Both Dietzen and I have followed very similar career (and family) paths. Likewise, we both have strong interests in trying to give back to the wrestling community.
Anyways, it was good to see this old wrestling buddy. It was also good to pick up some training tips from some of the best trainers and exercise scientists in the world.
You see, when I go to these things I am always thinking:
“How does this apply to wrestling?”
“How would I have used this principle when I was training?”
“How can I teach this to my son to make him a better wrestler?”
So here they are, 15 hours and about $300 worth of (what I felt) was the best wrestling “stuff” in this seminar. I hope you get something out of it.
- Wrestlers need to train how fast they relax. This tip was given by the world known back expert Dr. Stuart McGill – who has worked with top athletes (like George St. Piere of the UFC) to get them better. He found that the world’s most elite performers are able to relax 6x faster than lesser athletes. This way, they don’t fight their bodies when attacking their opponents.
- Running can really hurt your wrestler. This one hit home because I liked to run … and did a lot of it while wrestling. While running does add to your VO2 max (aerobic capacity) it will take away from your anaerobic capacity (explosiveness). Because wrestling is estimated to be 90% anaerobic – you want to train your wrestler to become an “anaerobic monster” … in the words of Dr. McGill.
- Strength is not all that important. What is more important is speed and impact of force. This ties back to takeaway number 1 – because how fast you are able to relax determines your speed. Impact of force is determined by core strength. One of the greatest wrestlers in history – John Smith is a perfect example of a wrestler who was strong enough but fast as lighting. I’d be willing to guess his core was second to none as well.

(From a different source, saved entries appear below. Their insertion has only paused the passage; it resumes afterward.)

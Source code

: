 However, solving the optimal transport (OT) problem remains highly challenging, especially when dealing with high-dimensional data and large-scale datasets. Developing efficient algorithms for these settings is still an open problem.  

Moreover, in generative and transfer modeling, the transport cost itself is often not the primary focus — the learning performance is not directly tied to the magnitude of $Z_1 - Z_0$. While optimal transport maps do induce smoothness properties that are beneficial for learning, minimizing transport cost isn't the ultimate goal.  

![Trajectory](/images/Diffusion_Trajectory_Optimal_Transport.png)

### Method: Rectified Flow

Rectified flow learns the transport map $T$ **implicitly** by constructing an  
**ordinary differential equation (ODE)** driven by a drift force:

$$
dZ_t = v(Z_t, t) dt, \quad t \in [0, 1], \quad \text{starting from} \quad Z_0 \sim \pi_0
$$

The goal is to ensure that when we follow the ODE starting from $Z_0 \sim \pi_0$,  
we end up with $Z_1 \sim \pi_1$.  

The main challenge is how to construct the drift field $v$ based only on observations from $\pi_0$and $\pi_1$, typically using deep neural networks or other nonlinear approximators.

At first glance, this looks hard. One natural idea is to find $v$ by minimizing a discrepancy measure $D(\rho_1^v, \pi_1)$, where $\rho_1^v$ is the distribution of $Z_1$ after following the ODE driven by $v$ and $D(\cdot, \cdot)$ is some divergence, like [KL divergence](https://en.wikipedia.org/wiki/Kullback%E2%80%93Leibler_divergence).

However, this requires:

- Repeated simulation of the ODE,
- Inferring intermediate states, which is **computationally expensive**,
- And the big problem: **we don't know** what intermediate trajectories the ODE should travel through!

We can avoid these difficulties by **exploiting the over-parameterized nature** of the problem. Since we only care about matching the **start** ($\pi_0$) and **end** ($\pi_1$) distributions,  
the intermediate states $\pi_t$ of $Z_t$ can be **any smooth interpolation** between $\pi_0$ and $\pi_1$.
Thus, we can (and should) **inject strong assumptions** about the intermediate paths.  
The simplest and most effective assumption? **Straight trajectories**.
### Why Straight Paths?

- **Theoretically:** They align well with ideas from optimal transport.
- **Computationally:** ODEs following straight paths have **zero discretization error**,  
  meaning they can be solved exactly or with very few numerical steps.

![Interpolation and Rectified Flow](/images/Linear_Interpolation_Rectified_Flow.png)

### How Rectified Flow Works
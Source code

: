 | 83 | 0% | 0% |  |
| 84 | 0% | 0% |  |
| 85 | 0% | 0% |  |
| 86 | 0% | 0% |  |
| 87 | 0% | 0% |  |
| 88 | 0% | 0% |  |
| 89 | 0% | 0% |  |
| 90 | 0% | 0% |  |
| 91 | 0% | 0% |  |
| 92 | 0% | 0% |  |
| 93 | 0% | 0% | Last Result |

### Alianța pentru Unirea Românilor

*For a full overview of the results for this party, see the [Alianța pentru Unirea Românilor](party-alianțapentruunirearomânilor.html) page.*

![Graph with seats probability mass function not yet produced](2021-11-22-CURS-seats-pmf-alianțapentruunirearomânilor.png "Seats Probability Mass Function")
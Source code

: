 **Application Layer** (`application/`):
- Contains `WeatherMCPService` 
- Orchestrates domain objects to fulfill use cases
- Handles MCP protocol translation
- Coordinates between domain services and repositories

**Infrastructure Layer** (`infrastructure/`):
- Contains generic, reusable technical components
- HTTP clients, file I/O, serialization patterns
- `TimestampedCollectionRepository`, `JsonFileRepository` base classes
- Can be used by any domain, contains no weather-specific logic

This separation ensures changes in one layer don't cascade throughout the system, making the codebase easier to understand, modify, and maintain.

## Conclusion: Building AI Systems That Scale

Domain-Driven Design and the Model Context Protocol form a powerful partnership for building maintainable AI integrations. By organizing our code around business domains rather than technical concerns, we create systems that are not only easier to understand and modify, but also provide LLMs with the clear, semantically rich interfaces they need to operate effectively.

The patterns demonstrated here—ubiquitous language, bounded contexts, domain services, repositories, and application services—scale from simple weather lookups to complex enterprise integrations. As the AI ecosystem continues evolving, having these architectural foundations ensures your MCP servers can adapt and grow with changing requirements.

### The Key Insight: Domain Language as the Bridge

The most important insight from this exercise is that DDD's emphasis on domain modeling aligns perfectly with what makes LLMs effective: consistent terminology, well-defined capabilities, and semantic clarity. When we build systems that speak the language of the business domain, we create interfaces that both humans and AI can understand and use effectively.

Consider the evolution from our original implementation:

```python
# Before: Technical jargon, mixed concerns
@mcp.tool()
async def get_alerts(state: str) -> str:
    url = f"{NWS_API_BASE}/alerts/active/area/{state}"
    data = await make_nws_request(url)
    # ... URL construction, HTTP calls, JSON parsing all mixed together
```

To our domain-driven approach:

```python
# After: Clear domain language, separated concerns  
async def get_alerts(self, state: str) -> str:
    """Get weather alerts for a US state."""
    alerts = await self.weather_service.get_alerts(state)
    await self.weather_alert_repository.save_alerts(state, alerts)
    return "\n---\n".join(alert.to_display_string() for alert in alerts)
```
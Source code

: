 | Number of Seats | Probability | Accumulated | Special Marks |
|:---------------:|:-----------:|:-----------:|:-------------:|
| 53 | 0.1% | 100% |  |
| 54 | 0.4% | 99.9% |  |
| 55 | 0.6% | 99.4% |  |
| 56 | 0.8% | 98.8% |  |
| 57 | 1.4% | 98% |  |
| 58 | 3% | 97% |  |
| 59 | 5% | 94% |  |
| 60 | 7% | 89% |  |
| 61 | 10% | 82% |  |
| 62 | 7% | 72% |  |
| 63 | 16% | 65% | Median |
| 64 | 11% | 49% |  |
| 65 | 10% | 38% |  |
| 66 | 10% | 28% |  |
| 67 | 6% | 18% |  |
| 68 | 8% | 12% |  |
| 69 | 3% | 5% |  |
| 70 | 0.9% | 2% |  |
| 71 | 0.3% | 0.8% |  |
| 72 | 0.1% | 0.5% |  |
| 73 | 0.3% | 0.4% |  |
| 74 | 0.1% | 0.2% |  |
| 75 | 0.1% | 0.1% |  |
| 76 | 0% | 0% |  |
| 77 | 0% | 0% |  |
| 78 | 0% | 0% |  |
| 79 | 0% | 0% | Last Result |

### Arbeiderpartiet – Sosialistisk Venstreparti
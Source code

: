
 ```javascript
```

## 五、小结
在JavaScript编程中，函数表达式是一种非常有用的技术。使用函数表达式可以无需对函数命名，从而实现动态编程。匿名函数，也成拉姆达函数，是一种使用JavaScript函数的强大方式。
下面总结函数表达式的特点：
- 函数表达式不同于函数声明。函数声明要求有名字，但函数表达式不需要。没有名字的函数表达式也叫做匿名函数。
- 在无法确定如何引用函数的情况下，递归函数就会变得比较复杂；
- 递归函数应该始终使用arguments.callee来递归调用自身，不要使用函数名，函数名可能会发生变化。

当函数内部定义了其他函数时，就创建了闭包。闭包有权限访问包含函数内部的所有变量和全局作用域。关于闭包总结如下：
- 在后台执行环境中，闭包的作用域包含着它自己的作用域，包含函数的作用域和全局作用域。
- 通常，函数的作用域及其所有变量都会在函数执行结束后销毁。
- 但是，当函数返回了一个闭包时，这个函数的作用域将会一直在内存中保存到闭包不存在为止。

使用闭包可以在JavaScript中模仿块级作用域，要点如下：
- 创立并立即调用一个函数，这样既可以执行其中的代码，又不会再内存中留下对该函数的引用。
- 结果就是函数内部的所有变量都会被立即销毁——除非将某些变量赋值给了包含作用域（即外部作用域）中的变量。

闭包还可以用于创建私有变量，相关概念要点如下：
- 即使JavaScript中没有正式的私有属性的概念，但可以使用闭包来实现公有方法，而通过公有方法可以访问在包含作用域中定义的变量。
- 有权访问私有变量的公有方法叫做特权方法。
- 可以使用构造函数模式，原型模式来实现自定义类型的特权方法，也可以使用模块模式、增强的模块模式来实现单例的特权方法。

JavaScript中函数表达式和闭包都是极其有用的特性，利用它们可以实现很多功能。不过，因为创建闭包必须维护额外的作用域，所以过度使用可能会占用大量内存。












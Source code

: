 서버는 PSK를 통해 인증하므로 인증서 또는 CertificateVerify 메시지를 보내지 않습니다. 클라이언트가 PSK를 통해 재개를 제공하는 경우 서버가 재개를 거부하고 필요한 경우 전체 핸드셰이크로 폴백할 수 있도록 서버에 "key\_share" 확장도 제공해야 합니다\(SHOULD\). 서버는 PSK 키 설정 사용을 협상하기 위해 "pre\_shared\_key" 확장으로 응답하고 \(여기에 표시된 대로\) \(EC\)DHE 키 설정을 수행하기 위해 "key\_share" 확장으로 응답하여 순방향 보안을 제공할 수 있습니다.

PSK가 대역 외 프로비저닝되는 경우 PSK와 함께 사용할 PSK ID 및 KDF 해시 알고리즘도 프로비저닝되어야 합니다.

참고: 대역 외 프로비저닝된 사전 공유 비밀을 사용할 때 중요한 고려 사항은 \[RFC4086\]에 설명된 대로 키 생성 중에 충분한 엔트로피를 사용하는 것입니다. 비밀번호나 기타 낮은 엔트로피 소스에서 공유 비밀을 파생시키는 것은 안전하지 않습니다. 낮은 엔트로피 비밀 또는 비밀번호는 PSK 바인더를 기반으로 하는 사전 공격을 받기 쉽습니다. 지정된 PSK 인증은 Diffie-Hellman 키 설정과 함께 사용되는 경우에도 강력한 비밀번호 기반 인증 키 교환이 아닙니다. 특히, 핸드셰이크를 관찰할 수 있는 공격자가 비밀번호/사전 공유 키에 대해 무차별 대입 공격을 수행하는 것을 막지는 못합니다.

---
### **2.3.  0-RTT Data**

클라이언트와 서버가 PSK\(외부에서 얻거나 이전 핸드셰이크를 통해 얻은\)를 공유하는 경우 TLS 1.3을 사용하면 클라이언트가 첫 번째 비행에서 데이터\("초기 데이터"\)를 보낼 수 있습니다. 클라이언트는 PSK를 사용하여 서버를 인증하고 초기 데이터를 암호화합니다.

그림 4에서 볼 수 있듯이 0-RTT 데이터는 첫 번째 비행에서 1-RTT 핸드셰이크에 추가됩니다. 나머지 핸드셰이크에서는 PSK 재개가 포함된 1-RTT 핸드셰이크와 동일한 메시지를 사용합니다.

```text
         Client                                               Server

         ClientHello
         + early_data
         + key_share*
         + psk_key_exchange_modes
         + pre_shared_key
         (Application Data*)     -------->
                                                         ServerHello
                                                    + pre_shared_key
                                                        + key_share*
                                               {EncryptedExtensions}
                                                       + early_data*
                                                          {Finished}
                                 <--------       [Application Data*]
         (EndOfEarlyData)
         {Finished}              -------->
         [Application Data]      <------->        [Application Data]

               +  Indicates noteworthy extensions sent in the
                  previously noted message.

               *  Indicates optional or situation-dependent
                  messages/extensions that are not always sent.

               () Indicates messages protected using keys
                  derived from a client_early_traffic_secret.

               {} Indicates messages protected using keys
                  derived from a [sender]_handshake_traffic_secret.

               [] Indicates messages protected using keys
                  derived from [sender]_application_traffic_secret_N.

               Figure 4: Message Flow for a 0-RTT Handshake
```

- Wrestlers need to “twitch” more often. Not nervous twitching, but purposeful twitching to train “fast neurology”. It teaches you to activate your muscles quickly and to relax quickly. In a wrestling match, the first person to get to an offensive position might just win because they did. I guess I never really realized that this was something you could train – and actually improve upon. McGill goes one step further and says that you should actually train twitching in positions that your wrestlers are often in.
- Wrestlers should not use an alternating grip when deadlifting. This is because this grip reduces how much hand grip strength is needed during the lift … and grip strength is kind of important for wrestlers. This one is obvious now, but somehow I missed this point during and even after my wrestling career. Going one step further, wrestlers should probably use a fat bar different for some lifts to further enhance their grip strength.
So there you have it. 5 training tips that I learned this weekend. For me, training the rate of relaxation is probably the biggest “ah ha” that I had. I know I will be working on this with my son.
What about you?
Which one of these principles can you use to make your wrestler better? Pick one and work on it with your wrestler. It might be the edge that makes the difference in the championship match.